第三十二張 嫁人吧 2
()鍾乙覺得這點時間就跟做夢一樣,要不是旁邊也有一個跟自己一樣的六王爺,似乎也是唄嚇傻了趴在地上,估計她真的就認為自己現在絕對只是在夢遊而已。
又或許是……
冰山國師是在和自己開玩笑?!
可是,這點幻想的概念,才剛升騰出來。
那邊腦海裏面就直接自行又配上國師大人那張認真到至極的嘴臉,就這麼一剎那,所有的深情厚誼,頓時變得也就蕩然無存。
這樣牛X的轉變速度,讓她都快接受不了了。
剛才她還掂量着自己那點小命,會不會就這麼白白夭折在一個發qing冰山下?
可是,那人下一句就斷然被人狠狠地砸了一棍猛葯,剎那間就被抽得她都有點找不到北。此時鐘乙只剩下宛如滾油一樣的思來想去,只能得出一個結論就是那個叫烈無凌的人覺得不正常。

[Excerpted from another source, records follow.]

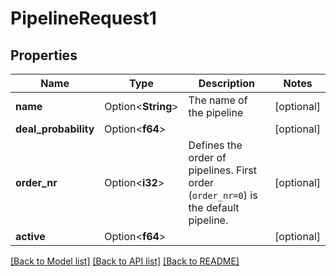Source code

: # PipelineRequest1

## Properties

Name | Type | Description | Notes
------------ | ------------- | ------------- | -------------
**name** | Option<**String**> | The name of the pipeline | [optional]
**deal_probability** | Option<**f64**> |  | [optional]
**order_nr** | Option<**i32**> | Defines the order of pipelines. First order (`order_nr=0`) is the default pipeline. | [optional]
**active** | Option<**f64**> |  | [optional]

[[Back to Model list]](../README.md#documentation-for-models) [[Back to API list]](../README.md#documentation-for-api-endpoints) [[Back to README]](../README.md)


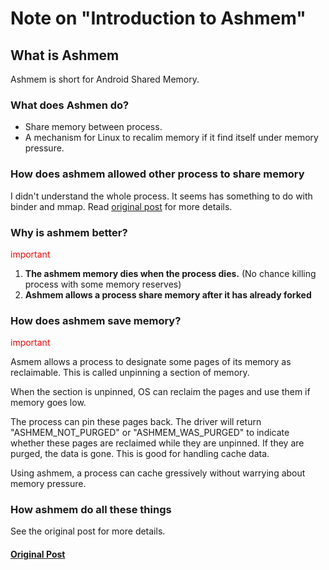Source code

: # Note on "Introduction to Ashmem"
## What is Ashmem
Ashmem is short for Android Shared Memory.

### What does Ashmen do?
* Share memory between process.
* A mechanism for Linux to recalim memory if it find itself under memory pressure.

### How does ashmem allowed other process to share memory
I didn't understand the whole process. It seems has something to do with binder and mmap. Read [original post](http://notjustburritos.tumblr.com/post/21442138796/an-introduction-to-android-shared-memory) for more details.

### Why is ashmem better?
<font color="red">important</font>
1. **The ashmem memory dies when the process dies.** (No chance killing process with some memory reserves)
2. **Ashmem allows a process share memory after it has already forked**

### How does ashmem save memory?
<font color="red">important</font>

Asmem allows a process to designate some pages of its memory as reclaimable. This is called unpinning a section of memory.

When the section is unpinned, OS can reclaim the pages and use them if memory goes low.

The process can pin these pages back. The driver will return "ASHMEM_NOT_PURGED" or "ASHMEM_WAS_PURGED" to indicate whether these pages are reclaimed while they are unpinned. If they are purged, the data is gone. This is good for handling cache data.

Using ashmem, a process can cache gressively without warrying about memory pressure.

### How ashmem do all these things
See the original post for more details.

#### [Original Post](http://notjustburritos.tumblr.com/post/21442138796/an-introduction-to-android-shared-memory)
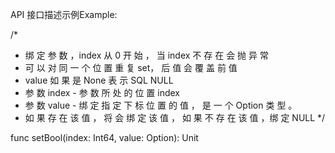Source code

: API 接口描述示例Example:

/*
* 绑 定 参 数 ，index 从 0 开 始 ， 当 index 不 存 在 会 抛 异 常
* 可 以 对 同 一 个 位 置 重 复 set， 后 值 会 覆 盖 前 值
* value 如 果 是 None 表 示 SQL NULL
* 参 数 index - 参 数 所 处 的 位 置 index
* 参 数 value - 绑 定 指 定 下 标 位 置 的 值 ， 是 一 个 Option 类 型 。
* 如 果 存 在 该 值 ， 将 会 绑 定 该 值 ， 如 果 不 存 在 该 值 ，绑 定 NULL
*/

func setBool(index: Int64, value: Option<Bool>): Unit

要不然怎麼會升騰這麼一個荒唐的想法,別告訴她,什麼狗屎一見鍾情。
那天,她可是兩眼直勾勾的看見那對赤果果的男女激情的戲碼。不是她沒想像力,實在是激烈了,都有些讓鍾乙緩不過來勁兒,甚至都覺得自己還真沒白活了這麼多年,什麼男人都見着了,那個頂個都是極品。
老家,那個沒娶了自己的二狗子,是一個極品。
這裏,自稱少爺的王爺,腹黑到了一個極品。
剛才,那個冰山國師也抽風到了一個極品。
想到這,鍾乙都覺得熱淚滿面!
她這是上輩子神馬孽,怎麼就造就了如此這麼個想提褲子提不上,想脫下來又勒得太緊的地步。
蒼天吶,、!!!
你偶爾也聽聽她一個婦女的呼喚!
都說,人生中最美麗的事情莫過於,有人求婚。
這是純屬坑爹吶!
她都已經聽過兩次了,可是沒有一次讓她覺得美,都讓她覺得切膚之痛,死了比較爽快。
於是,果斷的。
鍾乙再也無法從震驚的恐慌中抽離處理啊,整個人就已經淪陷到了悲痛中。
這倒霉孩子……
等禾木顏出現的時候,已經回過神的禾墨和依舊回不過神的鐘乙都眼巴巴的望着。談不上什麼一樣的獨特情感,就是有種欲說還休的yu望,想找個突破口。
於是。
在禾木顏輕描淡寫的一句:“你們倆怎麼都趴地上了?”
要不都說事不關己高高掛起了,禾墨第一個鯉魚打挺直接站起身,大步流星的飛奔到禾木顏身邊:“三哥,三哥,有喜事了。”
“喜事?”
“就這個小丫頭,有人收了!”禾墨邀功一樣,緊忙敘述道。
“什麼?!!”
“……”禾墨一愣。
他怎麼都覺得三哥的反應有點過,試探性的瞄了眼三哥已經氣得鐵青的臉,嘗試性的說道:“那個波斯國的國師說了,過幾天就來提親。”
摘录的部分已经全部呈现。